A survey of the field of unsupervised domain adaptation bounds show us that only a few of them are actually computable

Minimum bound values achieved

In sensitive applications such as healthcare we are generally concerned with not only the performance of our models on training data; but also when we apply them to unseen data which might come from a different distribution. In these situations we generally do not have access to labeled data which puts us in the unsupervised domain adaptation setting. Generalization bounds in this setting are generally used for model selection or as inspiration for new algorithms. However, if we are interested in performance guarantees on out-of-distribution samples the literature is more sparse. We set out to remedy this by investigating if there are bounds which can satisfy three specific desiderata: computability, estimability and tightness.
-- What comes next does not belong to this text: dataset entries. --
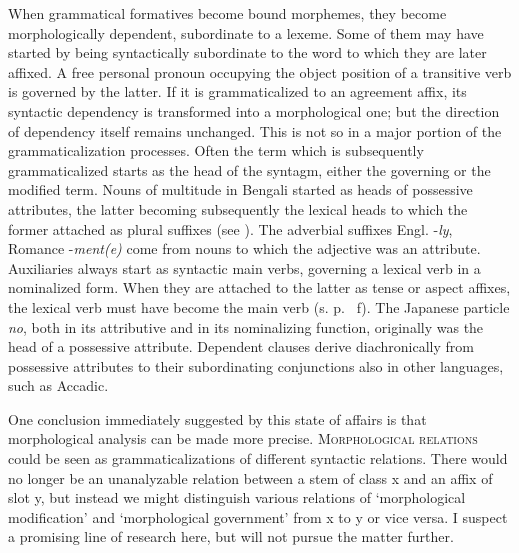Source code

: When grammatical formatives become bound morphemes, they become morphologically dependent, subordinate to a lexeme. Some of them may have started by being syntactically subordinate to the word to which they are later affixed. A free personal pronoun occupying the object position of a transitive verb is governed by the latter. If it is grammaticalized to an agreement affix, its syntactic dependency is transformed into a morphological one; but the direction of dependency itself remains unchanged. This is not so in a major portion of the grammaticalization processes. Often the term which is subsequently grammaticalized starts as the head of the syntagm, either the governing or the modified term. Nouns of multitude in Bengali started as heads of possessive attributes, the latter becoming subsequently the lexical heads to which the former attached as plural suffixes (see \citealt[§2.1]{Kölver1982a}). The adverbial suffixes Engl. -\textit{ly}, Romance -\textit{ment(e)} come from nouns to which the adjective was an attribute. Auxiliaries always start as syntactic main verbs, governing a lexical verb in a nominalized form. When they are attached to the latter as tense or aspect affixes, the lexical verb must have become the main verb (s. p.~\pageref{page36}\chk%
f). The Japanese particle \textit{no}, both in its attributive and in its nominalizing function, originally was the head of a possessive attribute. Dependent clauses derive diachronically from possessive attributes to their subordinating conjunctions also in other languages, such as Accadic.

\enlargethispage{1\baselineskip}
One conclusion immediately suggested by this state of affairs is that morphological analysis can be made more precise. \textsc{Morphological relations} could be seen as grammaticalizations of different syntactic relations. There would no longer be an unanalyzable relation between a stem of class x and an affix of slot y, but instead we might distinguish various relations of ‘morphological modification’ and ‘morphological government’ from x to y or vice versa. I suspect a promising line of research here, but will not pursue the matter further.


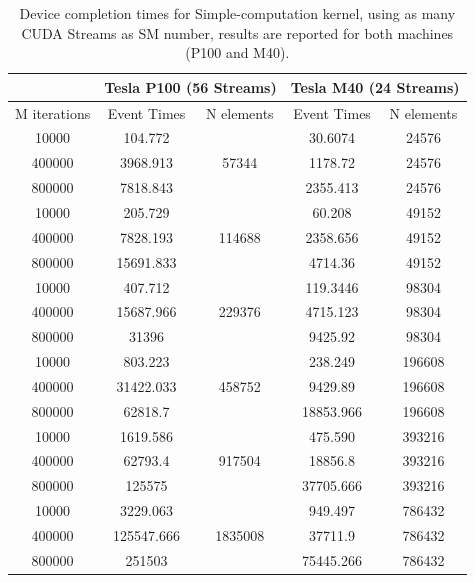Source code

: \begin{table}	
	\centering
	\begin{tabular}{ | c |  c c  | c c | } 
		\hline
		& \multicolumn{2}{c}{\textbf{Tesla P100 (56 Streams)}} & \multicolumn{2}{c}{\textbf{Tesla M40 (24 Streams)}}\\ [0.5ex]
		\hline
		M iterations & Event Times & N elements    &    Event Times & N elements  \\
		\hline\hline
		
		10000 &	104.772& \multirow{3}{*}{57344}& 30.6074& 24576\\
		400000&	3968.913&	&	1178.72	& 24576\\
		800000&	7818.843&	&	2355.413&	24576\\
		\hline
		10000&	205.729&\multirow{3}{*}{114688}& 60.208& 49152\\
		400000&	7828.193&	&	2358.656&	49152\\
		800000&	15691.833&	&	4714.36&	49152\\
		\hline
		10000&	407.712& \multirow{3}{*}{229376}& 119.3446&	98304\\
		400000&	15687.966&	&	4715.123&	98304\\
		800000&	31396&	&	9425.92&	98304\\
		\hline
		10000&	803.223& \multirow{3}{*}{458752}& 238.249&	196608\\
		400000&	31422.033&	&	9429.89&	196608\\
		800000&	62818.7&	&	18853.966&	196608\\
		\hline
		10000&	1619.586& \multirow{3}{*}{917504}&	475.590&	393216\\
		400000&	62793.4&	&	18856.8&	393216\\
		800000&	125575&	&	37705.666&	393216\\
		\hline
		10000&	3229.063& \multirow{3}{*}{1835008}&	949.497 & 786432\\
		400000&	125547.666&	&	37711.9 &	786432\\
		800000&	251503&	&	75445.266&	786432\\
		
		\hline
	\end{tabular}
	\caption{Device completion times for Simple-computation kernel, using as many CUDA Streams as SM number, results are reported for both machines (P100 and M40).}	
	\label{tab:cosavgsSM}		
\end{table}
We survey the field of domain adaptation generalization bounds and find that most of the existing literature cannot satisfy these desiderata even under the strong assumptions of covariate shift and overlapping support. We identify bounds based on the PAC-Bayes framework as the most promising for achieving computable bounds. We compute and compare two bounds from the literature with two extension of previous work by McAllester [1] with importance weighting and MMD. If you are interested you are welcome to read more about this in our paper [2]. In it we compute several domain adaptation bounds based on the PAC-Bayes framework and investigate their tightness for different image classification tasks.

[1] David A. McAllester. A PAC-Bayesian Tutorial with A Dropout Bound. arXiv e-prints, 1307: arXiv:1307.2118, July 2013
[2] Adam Breitholtz and Fredrik Johansson. Practicality of generalization guarantees for unsupervised domain adaptation with neural networks. In submission, 2022.